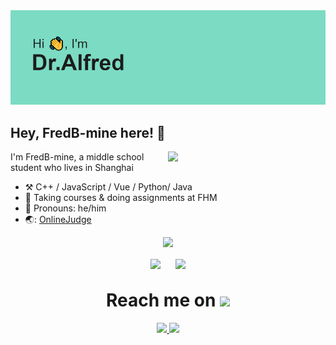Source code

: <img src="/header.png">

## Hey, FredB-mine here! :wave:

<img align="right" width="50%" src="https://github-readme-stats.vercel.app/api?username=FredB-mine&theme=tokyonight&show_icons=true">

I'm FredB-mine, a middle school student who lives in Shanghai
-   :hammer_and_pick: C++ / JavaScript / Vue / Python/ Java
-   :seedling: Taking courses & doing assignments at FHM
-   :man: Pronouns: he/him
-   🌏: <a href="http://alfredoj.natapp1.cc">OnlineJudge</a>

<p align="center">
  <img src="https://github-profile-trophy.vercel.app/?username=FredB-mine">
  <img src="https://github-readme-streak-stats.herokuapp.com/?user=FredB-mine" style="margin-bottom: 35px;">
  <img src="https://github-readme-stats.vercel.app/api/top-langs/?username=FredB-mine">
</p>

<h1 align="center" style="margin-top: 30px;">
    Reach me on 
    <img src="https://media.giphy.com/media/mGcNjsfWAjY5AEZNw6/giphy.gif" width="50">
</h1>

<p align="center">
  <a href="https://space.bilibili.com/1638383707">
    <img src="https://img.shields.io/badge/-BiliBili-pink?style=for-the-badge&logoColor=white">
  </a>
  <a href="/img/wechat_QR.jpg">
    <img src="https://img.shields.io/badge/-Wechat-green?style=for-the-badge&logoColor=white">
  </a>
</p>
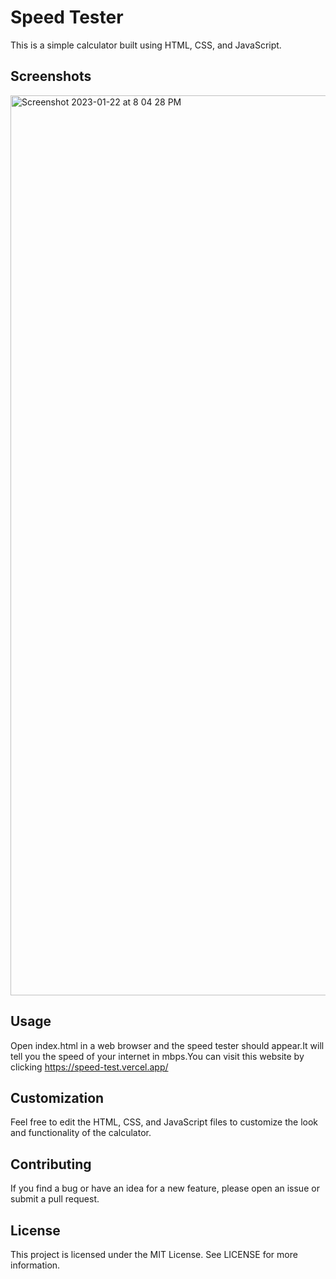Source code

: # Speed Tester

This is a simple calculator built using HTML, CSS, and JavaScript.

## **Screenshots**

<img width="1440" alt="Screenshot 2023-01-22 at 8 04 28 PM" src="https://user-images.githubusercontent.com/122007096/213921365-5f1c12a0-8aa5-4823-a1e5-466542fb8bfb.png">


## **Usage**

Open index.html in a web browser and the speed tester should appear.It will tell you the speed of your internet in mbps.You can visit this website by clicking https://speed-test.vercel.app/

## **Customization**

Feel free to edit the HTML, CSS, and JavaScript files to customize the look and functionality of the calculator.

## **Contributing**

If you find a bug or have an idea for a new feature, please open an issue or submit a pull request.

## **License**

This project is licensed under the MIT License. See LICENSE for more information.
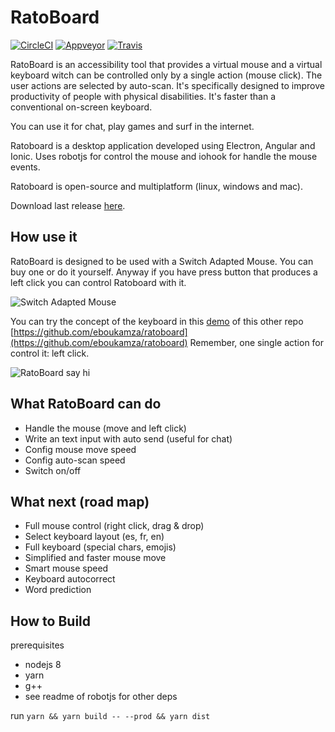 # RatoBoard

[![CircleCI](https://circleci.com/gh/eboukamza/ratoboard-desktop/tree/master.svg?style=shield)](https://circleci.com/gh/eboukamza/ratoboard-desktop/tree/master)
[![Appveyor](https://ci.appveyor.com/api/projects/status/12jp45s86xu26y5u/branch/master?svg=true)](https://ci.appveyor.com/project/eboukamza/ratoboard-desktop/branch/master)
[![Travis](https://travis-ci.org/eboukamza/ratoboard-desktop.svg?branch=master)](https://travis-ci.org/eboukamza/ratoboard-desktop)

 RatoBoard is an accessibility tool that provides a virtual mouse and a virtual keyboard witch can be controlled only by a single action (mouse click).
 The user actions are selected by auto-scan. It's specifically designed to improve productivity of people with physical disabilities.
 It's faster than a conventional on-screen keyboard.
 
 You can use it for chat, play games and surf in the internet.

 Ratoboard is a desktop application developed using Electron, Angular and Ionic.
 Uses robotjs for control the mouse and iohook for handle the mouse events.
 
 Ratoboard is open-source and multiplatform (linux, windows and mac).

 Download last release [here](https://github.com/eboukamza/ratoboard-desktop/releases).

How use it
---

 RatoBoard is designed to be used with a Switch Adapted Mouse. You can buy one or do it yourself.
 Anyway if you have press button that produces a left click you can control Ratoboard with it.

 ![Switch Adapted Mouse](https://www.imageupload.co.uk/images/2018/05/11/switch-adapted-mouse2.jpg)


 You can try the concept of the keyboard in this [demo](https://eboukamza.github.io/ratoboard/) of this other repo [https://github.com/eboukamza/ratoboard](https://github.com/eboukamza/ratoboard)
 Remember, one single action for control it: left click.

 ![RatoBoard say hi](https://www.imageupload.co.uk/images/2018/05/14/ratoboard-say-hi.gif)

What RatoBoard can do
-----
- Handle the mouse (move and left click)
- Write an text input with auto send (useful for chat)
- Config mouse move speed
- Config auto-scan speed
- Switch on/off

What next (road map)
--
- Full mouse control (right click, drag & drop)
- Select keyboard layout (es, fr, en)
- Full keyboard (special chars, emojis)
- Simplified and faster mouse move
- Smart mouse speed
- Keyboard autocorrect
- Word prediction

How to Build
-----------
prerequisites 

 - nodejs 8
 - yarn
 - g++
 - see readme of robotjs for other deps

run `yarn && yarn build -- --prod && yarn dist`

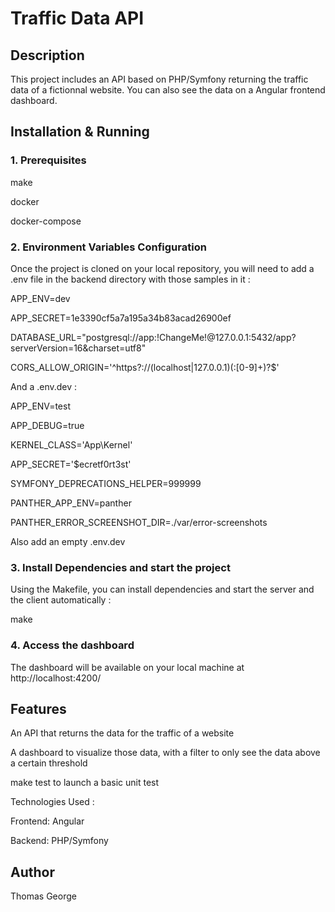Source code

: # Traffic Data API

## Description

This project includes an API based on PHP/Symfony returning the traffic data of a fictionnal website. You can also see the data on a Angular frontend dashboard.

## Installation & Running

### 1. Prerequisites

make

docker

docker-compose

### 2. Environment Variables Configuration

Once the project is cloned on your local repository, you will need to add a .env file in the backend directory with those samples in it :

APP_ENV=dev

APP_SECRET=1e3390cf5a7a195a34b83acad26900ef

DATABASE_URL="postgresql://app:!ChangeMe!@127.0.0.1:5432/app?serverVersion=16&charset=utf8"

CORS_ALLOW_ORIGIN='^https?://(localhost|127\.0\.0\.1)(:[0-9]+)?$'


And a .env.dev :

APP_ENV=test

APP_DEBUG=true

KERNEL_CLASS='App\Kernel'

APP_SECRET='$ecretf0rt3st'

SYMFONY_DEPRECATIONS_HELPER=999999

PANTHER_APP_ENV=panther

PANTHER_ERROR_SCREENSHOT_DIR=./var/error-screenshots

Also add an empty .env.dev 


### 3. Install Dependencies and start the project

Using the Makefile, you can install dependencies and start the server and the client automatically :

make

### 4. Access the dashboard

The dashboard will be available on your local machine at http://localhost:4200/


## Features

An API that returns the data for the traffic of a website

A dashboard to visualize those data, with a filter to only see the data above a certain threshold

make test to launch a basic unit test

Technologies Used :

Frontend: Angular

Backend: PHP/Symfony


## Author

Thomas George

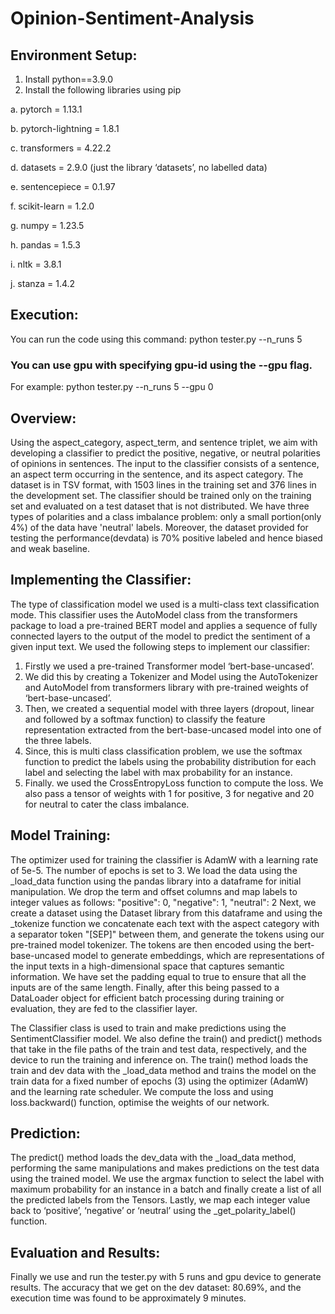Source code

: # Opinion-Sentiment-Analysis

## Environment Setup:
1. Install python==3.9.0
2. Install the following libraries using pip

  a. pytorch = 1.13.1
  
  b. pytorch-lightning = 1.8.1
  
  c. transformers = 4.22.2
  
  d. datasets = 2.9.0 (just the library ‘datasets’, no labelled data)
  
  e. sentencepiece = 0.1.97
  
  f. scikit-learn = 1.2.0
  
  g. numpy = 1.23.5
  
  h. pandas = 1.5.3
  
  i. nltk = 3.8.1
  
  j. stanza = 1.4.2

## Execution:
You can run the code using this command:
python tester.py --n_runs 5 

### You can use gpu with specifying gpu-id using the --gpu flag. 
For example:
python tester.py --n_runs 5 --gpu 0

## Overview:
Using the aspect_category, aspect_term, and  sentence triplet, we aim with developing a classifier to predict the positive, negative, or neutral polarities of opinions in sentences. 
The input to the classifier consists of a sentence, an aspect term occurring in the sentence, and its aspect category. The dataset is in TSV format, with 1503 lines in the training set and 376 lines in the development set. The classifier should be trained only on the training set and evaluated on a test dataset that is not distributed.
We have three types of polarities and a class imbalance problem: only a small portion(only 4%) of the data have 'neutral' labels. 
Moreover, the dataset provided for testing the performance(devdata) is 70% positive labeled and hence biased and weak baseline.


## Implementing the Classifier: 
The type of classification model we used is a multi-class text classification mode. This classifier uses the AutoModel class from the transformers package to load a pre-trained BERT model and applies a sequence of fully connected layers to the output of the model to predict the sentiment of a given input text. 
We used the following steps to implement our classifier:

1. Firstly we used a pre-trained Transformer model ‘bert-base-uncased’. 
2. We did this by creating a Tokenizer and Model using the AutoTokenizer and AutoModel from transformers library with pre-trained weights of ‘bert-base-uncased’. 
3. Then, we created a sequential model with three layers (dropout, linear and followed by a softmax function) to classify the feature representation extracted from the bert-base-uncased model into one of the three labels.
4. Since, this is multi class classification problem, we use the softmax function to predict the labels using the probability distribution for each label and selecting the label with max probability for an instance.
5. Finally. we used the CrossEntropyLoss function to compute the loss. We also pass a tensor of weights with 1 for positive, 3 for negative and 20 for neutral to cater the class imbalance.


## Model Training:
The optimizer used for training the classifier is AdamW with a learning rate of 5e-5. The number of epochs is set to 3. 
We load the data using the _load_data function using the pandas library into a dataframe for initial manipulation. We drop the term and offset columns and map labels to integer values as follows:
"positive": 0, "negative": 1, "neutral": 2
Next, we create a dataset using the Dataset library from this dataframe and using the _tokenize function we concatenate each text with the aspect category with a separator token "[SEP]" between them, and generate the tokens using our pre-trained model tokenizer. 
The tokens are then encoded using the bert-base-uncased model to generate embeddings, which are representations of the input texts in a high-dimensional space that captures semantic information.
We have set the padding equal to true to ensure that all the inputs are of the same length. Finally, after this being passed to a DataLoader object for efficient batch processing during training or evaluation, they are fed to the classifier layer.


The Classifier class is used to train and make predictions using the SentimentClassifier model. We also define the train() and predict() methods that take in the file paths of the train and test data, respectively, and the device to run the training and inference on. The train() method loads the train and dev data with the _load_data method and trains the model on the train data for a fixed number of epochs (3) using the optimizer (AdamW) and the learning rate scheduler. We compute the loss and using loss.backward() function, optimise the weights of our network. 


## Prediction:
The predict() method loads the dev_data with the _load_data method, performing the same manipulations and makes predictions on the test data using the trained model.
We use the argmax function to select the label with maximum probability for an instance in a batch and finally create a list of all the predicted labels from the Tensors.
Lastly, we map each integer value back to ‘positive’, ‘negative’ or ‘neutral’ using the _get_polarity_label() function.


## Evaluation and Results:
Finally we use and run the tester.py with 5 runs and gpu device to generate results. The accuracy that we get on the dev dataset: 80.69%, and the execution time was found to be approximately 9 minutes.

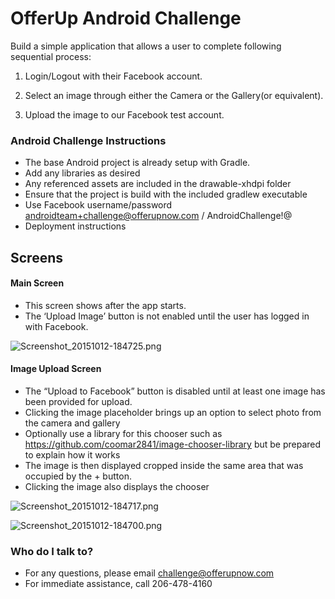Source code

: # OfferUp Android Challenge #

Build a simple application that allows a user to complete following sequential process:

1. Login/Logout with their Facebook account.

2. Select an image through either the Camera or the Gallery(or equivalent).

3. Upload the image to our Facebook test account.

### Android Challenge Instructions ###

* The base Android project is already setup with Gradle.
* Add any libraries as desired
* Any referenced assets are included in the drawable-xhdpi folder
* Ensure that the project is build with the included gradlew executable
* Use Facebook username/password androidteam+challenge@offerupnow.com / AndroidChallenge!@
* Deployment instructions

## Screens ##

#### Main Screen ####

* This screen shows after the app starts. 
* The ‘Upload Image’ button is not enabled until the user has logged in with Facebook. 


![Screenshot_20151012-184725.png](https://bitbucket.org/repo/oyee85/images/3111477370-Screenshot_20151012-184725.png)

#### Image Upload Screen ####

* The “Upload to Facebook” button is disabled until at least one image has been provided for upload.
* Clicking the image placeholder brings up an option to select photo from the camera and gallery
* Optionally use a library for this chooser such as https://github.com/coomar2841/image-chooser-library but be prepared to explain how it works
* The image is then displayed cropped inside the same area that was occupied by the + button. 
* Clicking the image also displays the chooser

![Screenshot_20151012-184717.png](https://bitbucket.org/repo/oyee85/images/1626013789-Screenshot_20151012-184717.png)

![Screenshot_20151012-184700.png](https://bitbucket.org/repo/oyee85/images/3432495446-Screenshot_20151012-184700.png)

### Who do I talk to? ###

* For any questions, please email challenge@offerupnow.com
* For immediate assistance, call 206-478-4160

■ ■ ■ ■

• **YOUR TASK**: From the data above, reproduce word for word the lines running from the line with "The type of" to the line with "1. Firstly we", ends included.

• **ANSWER**:
The type of classification model we used is a multi-class text classification mode. This classifier uses the AutoModel class from the transformers package to load a pre-trained BERT model and applies a sequence of fully connected layers to the output of the model to predict the sentiment of a given input text. 
We used the following steps to implement our classifier:

1. Firstly we used a pre-trained Transformer model ‘bert-base-uncased’. 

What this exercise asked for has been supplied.